** Data to examine follows **

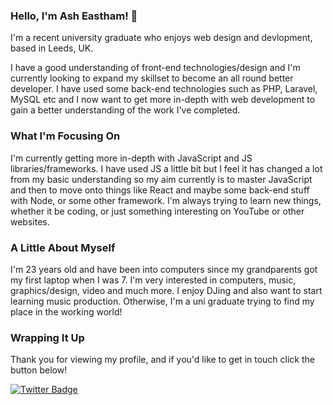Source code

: ### Hello, I'm Ash Eastham! 👋

I'm a recent university graduate who enjoys web design and devlopment, based in Leeds, UK.

I have a good understanding of front-end technologies/design and I'm currently looking to expand my skillset to become an all round better developer.  I have used some back-end technologies such as PHP, Laravel, MySQL etc and I now want to get more in-depth with web development to gain a better understanding of the work I've completed.

### What I'm Focusing On

I'm currently getting more in-depth with JavaScript and JS libraries/frameworks.  I have used JS a little bit but I feel it has changed a lot from my basic understanding so my aim currently is to master JavaScript and then to move onto things like React and maybe some back-end stuff with Node, or some other framework.  I'm always trying to learn new things, whether it be coding, or just something interesting on YouTube or other websites.  

### A Little About Myself

I'm 23 years old and have been into computers since my grandparents got my first laptop when I was 7.  I'm very interested in computers, music, graphics/design, video and much more.  I enjoy DJing and also want to start learning music production.  Otherwise, I'm a uni graduate trying to find my place in the working world!

### Wrapping It Up

Thank you for viewing my profile, and if you'd like to get in touch click the button below!

[![Twitter Badge](https://img.shields.io/badge/-Twitter-1ca0f1?style=flat-square&labelColor=1ca0f1&logo=twitter&logoColor=white&link=https://twitter.com/ashleyeastham)](https://twitter.com/ashleyeastham)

** End of Data to examine **

Without the images, write out each line of the data verbatim.

Source code

: ### Hello, I'm Ash Eastham! 👋

I'm a recent university graduate who enjoys web design and devlopment, based in Leeds, UK.

I have a good understanding of front-end technologies/design and I'm currently looking to expand my skillset to become an all round better developer.  I have used some back-end technologies such as PHP, Laravel, MySQL etc and I now want to get more in-depth with web development to gain a better understanding of the work I've completed.

### What I'm Focusing On

I'm currently getting more in-depth with JavaScript and JS libraries/frameworks.  I have used JS a little bit but I feel it has changed a lot from my basic understanding so my aim currently is to master JavaScript and then to move onto things like React and maybe some back-end stuff with Node, or some other framework.  I'm always trying to learn new things, whether it be coding, or just something interesting on YouTube or other websites.  

### A Little About Myself

I'm 23 years old and have been into computers since my grandparents got my first laptop when I was 7.  I'm very interested in computers, music, graphics/design, video and much more.  I enjoy DJing and also want to start learning music production.  Otherwise, I'm a uni graduate trying to find my place in the working world!

### Wrapping It Up

Thank you for viewing my profile, and if you'd like to get in touch click the button below!

[![Twitter Badge](https://img.shields.io/badge/-Twitter-1ca0f1?style=flat-square&labelColor=1ca0f1&logo=twitter&logoColor=white&link=https://twitter.com/ashleyeastham)](https://twitter.com/ashleyeastham)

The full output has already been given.